__WHAT THE TASK ASKS__
Scan the data below and work out how many of its lines contain the word "radio". Give only that number.

- Opening Delimiter -

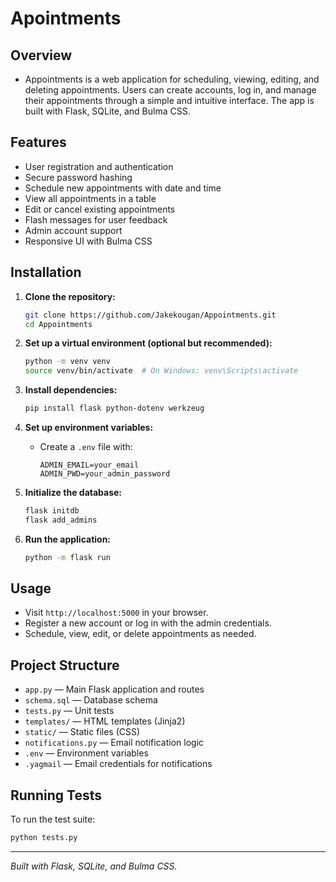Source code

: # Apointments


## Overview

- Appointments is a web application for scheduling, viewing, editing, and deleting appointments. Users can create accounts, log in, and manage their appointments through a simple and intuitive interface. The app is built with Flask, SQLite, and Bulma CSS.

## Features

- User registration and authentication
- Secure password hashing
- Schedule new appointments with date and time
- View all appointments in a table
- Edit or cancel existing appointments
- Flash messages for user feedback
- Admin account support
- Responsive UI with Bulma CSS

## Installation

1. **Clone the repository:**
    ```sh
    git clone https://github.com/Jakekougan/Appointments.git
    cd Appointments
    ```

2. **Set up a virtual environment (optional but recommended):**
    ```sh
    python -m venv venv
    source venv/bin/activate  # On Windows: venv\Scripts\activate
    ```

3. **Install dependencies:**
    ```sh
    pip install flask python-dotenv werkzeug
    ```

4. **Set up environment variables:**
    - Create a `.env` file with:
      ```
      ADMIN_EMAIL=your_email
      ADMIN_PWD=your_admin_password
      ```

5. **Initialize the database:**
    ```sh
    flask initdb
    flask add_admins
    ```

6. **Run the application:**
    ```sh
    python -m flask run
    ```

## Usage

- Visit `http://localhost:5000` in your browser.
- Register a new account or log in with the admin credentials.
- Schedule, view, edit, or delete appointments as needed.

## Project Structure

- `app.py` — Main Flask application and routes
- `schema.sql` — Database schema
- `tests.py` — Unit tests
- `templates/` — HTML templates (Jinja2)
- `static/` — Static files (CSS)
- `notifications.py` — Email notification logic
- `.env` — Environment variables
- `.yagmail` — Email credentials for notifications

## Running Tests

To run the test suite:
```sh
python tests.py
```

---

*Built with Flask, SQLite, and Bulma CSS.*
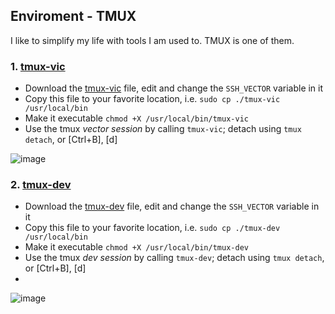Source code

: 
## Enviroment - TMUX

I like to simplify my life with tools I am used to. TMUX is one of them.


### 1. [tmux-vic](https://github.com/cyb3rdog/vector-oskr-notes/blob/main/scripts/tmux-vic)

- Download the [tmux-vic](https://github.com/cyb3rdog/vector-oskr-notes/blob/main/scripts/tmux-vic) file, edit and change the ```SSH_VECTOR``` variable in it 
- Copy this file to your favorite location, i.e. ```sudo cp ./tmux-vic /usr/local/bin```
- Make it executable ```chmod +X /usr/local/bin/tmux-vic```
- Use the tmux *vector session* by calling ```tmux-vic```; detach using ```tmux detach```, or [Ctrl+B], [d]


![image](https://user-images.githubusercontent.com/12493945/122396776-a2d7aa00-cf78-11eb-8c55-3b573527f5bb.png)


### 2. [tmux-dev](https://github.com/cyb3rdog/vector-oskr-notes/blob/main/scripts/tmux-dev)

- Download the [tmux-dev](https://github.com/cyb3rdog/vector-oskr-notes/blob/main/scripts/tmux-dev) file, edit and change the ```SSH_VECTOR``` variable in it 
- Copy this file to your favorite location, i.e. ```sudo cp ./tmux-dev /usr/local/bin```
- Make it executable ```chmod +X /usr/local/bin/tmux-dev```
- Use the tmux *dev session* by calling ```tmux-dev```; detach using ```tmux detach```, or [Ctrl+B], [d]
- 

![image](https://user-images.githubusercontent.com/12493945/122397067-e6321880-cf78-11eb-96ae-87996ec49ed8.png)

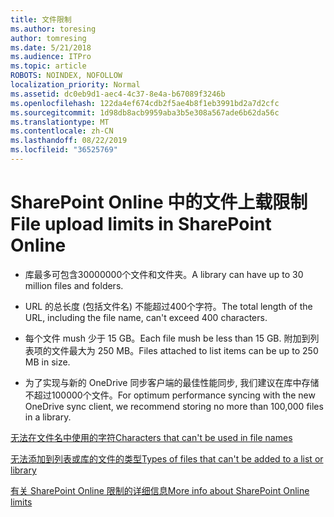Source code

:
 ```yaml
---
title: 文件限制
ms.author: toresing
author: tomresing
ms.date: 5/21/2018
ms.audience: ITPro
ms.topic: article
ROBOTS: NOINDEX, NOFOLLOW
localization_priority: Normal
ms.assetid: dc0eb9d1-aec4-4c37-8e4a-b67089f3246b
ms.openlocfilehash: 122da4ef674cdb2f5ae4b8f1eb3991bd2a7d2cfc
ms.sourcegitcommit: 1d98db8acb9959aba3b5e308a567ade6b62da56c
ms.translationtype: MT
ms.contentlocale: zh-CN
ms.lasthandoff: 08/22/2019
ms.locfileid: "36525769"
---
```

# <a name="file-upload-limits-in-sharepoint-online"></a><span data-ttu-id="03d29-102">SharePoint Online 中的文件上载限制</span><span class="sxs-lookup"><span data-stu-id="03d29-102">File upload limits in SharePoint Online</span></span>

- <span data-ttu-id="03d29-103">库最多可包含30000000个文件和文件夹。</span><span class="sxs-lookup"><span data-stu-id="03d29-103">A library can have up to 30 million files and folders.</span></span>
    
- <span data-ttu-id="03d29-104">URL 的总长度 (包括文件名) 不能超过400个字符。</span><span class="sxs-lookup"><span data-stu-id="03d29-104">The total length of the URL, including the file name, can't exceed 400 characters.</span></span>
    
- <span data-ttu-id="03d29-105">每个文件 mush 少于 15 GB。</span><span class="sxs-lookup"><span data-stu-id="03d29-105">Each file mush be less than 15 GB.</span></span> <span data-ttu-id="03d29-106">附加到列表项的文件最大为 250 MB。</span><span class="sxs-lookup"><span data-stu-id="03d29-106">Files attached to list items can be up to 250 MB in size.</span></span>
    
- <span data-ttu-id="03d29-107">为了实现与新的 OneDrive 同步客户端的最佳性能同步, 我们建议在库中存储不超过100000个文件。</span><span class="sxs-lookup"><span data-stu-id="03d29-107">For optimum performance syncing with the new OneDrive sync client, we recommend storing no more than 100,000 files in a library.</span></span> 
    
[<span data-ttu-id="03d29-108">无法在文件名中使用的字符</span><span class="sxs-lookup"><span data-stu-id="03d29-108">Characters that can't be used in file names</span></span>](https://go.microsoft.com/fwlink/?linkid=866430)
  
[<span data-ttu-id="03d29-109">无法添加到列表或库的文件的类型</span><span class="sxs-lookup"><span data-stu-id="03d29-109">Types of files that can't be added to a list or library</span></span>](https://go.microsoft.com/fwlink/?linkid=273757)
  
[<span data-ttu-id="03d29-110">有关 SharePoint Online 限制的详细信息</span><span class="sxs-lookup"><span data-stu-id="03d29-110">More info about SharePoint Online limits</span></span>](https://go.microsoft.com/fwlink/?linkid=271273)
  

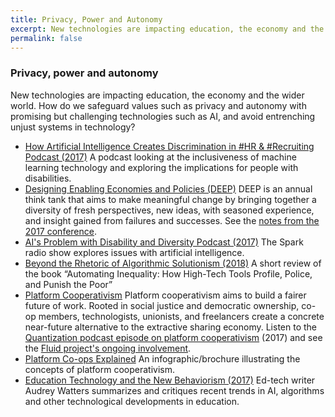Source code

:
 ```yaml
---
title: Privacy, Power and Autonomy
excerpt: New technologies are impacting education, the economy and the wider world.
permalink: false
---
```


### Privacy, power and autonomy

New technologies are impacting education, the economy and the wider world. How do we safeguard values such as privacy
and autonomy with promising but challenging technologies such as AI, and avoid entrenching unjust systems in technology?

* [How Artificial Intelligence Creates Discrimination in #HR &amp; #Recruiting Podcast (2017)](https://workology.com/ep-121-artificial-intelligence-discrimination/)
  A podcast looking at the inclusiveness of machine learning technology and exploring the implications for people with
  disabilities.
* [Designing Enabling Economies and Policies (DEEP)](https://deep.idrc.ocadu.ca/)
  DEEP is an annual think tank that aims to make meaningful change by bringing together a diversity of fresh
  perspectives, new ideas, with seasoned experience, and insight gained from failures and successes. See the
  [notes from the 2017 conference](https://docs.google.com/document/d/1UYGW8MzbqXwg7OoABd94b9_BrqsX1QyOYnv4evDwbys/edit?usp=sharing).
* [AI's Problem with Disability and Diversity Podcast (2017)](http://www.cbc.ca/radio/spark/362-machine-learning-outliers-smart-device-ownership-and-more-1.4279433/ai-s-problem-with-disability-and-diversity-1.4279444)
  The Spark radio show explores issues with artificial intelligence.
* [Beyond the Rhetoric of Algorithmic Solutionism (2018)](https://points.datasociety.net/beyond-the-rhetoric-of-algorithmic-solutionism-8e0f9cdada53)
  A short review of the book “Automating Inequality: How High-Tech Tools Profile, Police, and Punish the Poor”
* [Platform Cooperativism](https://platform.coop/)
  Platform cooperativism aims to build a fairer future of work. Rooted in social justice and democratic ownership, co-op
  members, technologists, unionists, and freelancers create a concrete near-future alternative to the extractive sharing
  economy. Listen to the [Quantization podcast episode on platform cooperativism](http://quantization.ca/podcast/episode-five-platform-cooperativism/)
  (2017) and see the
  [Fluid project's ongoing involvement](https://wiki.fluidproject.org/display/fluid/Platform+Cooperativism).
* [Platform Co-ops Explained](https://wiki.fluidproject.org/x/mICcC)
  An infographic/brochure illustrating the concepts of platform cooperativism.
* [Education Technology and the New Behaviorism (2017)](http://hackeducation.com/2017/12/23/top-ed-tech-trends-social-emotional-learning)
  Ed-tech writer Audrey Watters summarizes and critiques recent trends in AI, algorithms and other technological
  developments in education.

- Closing Delimiter -

__EXERCISE ANSWER__
2